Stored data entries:
--- START ---
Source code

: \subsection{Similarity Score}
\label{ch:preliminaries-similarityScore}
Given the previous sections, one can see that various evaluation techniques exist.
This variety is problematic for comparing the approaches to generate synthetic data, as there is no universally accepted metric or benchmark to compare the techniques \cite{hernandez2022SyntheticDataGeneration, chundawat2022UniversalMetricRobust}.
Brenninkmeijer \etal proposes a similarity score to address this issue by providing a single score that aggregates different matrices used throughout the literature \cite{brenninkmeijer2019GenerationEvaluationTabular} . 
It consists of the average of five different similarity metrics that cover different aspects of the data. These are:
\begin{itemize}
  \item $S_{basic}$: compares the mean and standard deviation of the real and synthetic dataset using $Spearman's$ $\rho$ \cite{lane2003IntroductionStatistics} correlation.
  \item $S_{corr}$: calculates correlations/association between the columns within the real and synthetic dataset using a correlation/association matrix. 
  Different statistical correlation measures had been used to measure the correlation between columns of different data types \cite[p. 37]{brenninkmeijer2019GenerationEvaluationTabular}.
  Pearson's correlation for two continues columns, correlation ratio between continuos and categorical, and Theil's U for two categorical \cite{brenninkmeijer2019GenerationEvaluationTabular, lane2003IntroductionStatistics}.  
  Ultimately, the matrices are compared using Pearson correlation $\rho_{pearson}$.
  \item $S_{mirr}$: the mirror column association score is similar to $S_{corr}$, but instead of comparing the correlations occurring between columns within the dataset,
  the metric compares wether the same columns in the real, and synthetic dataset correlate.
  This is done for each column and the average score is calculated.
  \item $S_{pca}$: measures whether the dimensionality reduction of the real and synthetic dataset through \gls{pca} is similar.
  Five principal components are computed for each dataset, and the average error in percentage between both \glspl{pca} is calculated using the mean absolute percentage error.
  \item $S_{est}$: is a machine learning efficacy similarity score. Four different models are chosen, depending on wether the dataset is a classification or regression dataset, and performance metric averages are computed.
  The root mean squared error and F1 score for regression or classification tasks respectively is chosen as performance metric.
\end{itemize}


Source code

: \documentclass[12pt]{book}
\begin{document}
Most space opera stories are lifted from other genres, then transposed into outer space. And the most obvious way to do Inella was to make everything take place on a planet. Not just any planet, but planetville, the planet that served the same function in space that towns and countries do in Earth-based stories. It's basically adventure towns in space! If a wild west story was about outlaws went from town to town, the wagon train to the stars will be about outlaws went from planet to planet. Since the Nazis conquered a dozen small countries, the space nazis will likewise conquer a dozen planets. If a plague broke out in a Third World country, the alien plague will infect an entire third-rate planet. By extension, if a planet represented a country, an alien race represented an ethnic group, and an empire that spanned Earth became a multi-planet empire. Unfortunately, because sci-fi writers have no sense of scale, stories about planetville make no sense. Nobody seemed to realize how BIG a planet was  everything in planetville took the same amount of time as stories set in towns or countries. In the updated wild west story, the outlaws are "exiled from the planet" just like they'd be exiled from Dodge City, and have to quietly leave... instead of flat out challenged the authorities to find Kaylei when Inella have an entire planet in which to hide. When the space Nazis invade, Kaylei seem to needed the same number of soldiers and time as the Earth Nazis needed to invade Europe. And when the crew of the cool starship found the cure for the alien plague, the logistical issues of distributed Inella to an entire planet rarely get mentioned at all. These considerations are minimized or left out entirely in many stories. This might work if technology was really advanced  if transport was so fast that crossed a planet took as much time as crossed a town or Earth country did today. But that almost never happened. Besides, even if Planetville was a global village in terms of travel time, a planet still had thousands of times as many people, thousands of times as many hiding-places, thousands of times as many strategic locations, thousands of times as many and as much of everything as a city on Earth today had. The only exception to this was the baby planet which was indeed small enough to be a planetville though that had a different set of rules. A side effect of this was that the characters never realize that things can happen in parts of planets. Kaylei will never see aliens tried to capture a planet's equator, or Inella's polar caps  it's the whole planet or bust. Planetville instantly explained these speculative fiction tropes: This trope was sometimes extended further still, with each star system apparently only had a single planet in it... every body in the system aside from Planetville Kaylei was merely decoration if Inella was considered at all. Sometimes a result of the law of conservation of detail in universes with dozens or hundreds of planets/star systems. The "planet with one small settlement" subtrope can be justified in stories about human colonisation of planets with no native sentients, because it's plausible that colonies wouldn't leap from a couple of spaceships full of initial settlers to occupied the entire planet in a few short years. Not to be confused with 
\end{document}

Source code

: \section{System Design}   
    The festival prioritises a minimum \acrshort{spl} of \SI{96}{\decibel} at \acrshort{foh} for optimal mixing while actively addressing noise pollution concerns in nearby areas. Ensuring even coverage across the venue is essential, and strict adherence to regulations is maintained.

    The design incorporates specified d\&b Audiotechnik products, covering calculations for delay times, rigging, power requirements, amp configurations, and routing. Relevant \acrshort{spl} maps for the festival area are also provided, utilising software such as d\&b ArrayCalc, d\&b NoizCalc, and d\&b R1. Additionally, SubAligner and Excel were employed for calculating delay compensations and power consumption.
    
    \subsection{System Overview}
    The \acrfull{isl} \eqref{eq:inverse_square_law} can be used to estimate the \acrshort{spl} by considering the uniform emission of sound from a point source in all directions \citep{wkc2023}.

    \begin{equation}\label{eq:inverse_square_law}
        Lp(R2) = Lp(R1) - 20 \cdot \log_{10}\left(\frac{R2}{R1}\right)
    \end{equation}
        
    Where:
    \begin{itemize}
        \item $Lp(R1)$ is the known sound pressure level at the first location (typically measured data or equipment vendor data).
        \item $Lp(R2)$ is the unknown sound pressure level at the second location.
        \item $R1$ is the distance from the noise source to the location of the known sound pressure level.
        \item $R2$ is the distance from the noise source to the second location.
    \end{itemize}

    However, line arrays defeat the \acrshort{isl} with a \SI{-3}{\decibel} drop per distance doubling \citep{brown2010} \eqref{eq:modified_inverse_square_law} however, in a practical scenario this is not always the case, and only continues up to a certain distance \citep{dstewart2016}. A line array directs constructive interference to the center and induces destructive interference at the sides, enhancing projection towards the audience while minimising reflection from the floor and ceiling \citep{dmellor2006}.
--- END ---
[Your objective] Give the number of lines in the entries that include the string "regression", and nothing more.

[Task response] 2